I have updated my work on the data set provided by Kaggle on the NCAA competition. To reiterate, the data is provided at: https://www.kaggle.com/c/march-machine-learning-mania-2015
I also utilized the blog_utility.r script from https://statsguys.wordpress.com/2014/03/15/data-analytics-for-beginners-march-machine-learning-mania-part-ii/
One of the changes I've made since the original post on July 6th is that I used BPI as an additional predictor, I got additional log-loss values for Logistic Regression, and I determined log-loss values using Random Forest and K-Nearest Neighbors. Details are below
I used the log-loss values of each model to determine which one predicts results that more accurately match actual results. I first used the following variables as predictors: SEED,WST_6, TWPCT (details about these variables is explained at https://statsguys.wordpress.com/2014/03/15/data-analytics-for-beginners-march-machine-learning-mania-part-ii/). I also included BPI as a predictor, which is a rough estimate for how good teams really are. For the 2011-12 season and afterwards, I used the BPI rankings from http://espn.go.com/mens-college-basketball/bpi/_/season/2012 . These BPI rankings were computed by ESPN and I believe these rankings do not consider tournament results into the rankings. That is because that link has “NCAA tournament information” which predicts the seeds and which teams will make tournament or not. For seasons before 2011-12, I used the Pomeroy rankings instead http://kenpom.com/index.php?y=2014, which also tries to determine how good teams really are
I concluded that Logistic regression was clearly a better model than rpart because it produced a lower log-loss value of .692 if using 2010-2012 as the training set and 2013 as the test set (1.06 for rpart). The log-loss score for Logistic Regression was further reduced to .684 when I only used BPI, SEED and WST6 as the predictors. It was further reduced to .682 if I just used BPI and WST6 (not SEED since it has much higher p-value than A_WST6 and A_BPI). I got a more noticeable improvement to .64 if only using BPI.

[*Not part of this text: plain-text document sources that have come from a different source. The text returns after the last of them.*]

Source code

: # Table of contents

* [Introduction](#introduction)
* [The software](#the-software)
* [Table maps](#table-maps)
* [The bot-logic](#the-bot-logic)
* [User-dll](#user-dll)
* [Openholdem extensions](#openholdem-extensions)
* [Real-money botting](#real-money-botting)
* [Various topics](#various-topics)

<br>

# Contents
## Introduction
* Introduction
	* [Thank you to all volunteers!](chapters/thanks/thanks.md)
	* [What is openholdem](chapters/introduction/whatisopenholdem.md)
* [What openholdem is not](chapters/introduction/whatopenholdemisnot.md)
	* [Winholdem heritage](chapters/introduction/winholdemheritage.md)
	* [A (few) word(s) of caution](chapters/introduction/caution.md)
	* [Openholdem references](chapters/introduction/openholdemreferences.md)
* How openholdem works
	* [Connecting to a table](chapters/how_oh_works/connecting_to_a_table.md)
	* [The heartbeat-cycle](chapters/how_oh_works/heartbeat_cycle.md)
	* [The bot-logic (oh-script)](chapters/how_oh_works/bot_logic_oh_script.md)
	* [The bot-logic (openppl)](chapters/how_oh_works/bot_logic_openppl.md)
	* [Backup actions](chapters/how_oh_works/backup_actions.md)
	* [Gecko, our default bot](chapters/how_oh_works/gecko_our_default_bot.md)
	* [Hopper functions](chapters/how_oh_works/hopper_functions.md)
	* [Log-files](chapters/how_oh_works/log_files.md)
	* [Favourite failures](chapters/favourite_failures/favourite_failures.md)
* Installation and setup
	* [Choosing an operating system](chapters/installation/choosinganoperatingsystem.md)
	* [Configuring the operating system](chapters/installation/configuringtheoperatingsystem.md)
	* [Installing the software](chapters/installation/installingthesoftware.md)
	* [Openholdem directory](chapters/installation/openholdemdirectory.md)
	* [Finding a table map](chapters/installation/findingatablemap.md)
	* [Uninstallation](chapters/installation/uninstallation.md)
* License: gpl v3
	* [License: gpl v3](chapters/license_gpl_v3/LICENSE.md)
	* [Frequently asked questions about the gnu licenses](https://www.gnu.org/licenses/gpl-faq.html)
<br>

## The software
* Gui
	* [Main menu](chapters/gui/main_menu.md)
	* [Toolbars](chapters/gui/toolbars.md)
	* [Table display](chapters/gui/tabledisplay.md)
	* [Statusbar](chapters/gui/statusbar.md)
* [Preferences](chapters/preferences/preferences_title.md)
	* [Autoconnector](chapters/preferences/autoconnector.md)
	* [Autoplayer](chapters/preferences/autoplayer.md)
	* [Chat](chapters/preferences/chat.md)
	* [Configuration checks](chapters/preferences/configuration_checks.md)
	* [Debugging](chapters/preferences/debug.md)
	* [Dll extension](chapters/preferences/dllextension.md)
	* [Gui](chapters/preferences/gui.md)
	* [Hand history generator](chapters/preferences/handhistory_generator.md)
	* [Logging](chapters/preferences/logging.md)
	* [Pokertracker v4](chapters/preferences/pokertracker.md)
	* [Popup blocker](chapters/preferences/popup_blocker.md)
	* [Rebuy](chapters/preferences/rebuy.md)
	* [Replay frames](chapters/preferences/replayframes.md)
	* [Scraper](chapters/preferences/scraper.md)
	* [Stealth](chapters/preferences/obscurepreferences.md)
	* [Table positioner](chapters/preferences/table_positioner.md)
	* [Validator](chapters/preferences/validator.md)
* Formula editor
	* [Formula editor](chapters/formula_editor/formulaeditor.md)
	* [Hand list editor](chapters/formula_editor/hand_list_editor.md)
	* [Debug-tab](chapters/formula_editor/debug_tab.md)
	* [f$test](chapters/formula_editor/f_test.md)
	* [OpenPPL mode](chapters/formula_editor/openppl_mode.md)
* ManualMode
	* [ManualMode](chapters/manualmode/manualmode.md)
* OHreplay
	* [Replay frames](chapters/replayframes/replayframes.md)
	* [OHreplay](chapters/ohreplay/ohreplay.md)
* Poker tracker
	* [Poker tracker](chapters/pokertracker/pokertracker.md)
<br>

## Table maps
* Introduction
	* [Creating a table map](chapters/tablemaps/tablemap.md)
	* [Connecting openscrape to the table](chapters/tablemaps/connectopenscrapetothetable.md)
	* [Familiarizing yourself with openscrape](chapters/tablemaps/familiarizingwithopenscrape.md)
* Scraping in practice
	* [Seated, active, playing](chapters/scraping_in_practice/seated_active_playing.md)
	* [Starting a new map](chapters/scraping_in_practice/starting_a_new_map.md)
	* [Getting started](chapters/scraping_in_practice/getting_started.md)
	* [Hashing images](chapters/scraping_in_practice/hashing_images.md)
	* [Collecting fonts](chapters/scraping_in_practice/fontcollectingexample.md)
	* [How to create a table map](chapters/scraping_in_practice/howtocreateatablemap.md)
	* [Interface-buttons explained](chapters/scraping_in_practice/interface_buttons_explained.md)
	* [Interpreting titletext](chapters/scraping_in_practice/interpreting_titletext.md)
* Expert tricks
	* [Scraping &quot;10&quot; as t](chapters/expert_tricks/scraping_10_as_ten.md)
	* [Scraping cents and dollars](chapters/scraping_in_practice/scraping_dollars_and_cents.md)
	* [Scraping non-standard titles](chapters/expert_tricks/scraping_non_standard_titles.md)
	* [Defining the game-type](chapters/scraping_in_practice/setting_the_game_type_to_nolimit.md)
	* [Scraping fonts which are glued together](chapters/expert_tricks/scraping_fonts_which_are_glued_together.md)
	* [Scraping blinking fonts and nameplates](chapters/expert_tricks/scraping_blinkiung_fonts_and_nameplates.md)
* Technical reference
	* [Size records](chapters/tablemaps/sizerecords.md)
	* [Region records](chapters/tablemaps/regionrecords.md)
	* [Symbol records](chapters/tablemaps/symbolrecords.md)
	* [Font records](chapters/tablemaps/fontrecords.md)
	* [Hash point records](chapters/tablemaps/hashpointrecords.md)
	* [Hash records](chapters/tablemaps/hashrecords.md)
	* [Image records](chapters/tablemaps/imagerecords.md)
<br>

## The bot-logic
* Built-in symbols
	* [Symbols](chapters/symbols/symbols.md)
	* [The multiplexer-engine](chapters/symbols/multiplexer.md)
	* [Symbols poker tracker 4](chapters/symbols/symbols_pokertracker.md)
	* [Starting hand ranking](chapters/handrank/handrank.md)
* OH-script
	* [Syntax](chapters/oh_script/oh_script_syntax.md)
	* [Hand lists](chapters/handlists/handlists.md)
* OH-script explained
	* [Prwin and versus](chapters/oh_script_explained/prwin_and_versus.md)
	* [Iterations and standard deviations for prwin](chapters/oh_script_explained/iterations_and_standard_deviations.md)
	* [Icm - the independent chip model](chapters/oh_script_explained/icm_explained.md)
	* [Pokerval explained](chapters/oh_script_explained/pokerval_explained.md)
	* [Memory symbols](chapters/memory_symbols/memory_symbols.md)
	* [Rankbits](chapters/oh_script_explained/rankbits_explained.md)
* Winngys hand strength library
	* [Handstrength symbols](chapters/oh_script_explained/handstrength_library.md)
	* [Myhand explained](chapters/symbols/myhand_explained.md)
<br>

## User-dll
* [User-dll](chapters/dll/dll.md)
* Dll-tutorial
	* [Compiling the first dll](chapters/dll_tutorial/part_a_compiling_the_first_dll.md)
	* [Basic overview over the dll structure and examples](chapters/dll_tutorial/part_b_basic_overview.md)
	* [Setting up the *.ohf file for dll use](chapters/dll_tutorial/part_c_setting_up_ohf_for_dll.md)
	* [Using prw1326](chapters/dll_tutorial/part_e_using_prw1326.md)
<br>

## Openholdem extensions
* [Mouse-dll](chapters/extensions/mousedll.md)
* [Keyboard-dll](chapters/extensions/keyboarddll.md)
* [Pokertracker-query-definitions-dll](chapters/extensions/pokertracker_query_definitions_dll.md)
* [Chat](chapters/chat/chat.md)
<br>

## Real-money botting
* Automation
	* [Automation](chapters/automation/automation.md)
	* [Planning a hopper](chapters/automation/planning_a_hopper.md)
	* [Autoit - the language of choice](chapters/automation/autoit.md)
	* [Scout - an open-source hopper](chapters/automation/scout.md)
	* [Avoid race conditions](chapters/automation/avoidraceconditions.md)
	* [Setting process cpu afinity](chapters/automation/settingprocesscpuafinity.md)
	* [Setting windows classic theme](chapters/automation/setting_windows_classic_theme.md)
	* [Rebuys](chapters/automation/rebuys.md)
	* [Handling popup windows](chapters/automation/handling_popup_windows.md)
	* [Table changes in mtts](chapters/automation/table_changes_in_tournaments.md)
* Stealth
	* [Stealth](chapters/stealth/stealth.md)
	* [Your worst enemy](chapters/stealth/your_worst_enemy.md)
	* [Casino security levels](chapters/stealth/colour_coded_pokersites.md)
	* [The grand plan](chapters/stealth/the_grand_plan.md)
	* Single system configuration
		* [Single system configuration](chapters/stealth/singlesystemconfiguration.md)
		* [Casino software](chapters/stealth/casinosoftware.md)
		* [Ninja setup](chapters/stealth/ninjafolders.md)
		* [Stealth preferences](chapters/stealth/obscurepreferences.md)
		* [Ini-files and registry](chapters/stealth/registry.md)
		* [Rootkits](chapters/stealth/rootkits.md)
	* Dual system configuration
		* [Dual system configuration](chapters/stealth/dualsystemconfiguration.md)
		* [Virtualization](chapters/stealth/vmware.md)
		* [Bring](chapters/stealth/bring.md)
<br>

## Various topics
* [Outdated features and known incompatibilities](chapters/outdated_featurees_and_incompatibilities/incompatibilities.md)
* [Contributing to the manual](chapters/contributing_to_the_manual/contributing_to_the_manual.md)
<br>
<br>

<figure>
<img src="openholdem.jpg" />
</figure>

If I used 2008-2012 as the training set instead, the log-loss was .688 if using BPI, SEED and A_wST6 as predictors. The log-loss remained the same if I just used BPI and A_WST6 (no SEED) as predictors. The log-loss noticeably decreased to .656 if only using BPI
I then tried to determine the log-loss for Support Vector Machine, but I could not get the code for it to work.
I then tried Random Forest. It computed the log-loss value as .651 if I used the 2008-2012 seasons as the training set and 2013 as the test set with BPI, SEED and WST6 as the predictors, mtry=2 (using only 2 of the 3 predictors in each tree split), and ntree=5000 (using 5000 different trees). The log-loss values did not change much if I varied the number of trees as it was .650 if using ntree=1000, .657 for ntree=500, and .648 if ntree=10000. These log-loss values are very similar to the values from logistic regression
Finally, I used K-nearest neighbors. The best log-loss value was .6947, for k=320 if using 2008-2012 as the training set and 2013 as test set. This is slightly larger than the log-loss values from random forest and logistic regression. So the predictions from random forest and logistic regression are more slightly more accurate than K-nearest neighbors (using 2008-12 as the training set and 2013 as the test set)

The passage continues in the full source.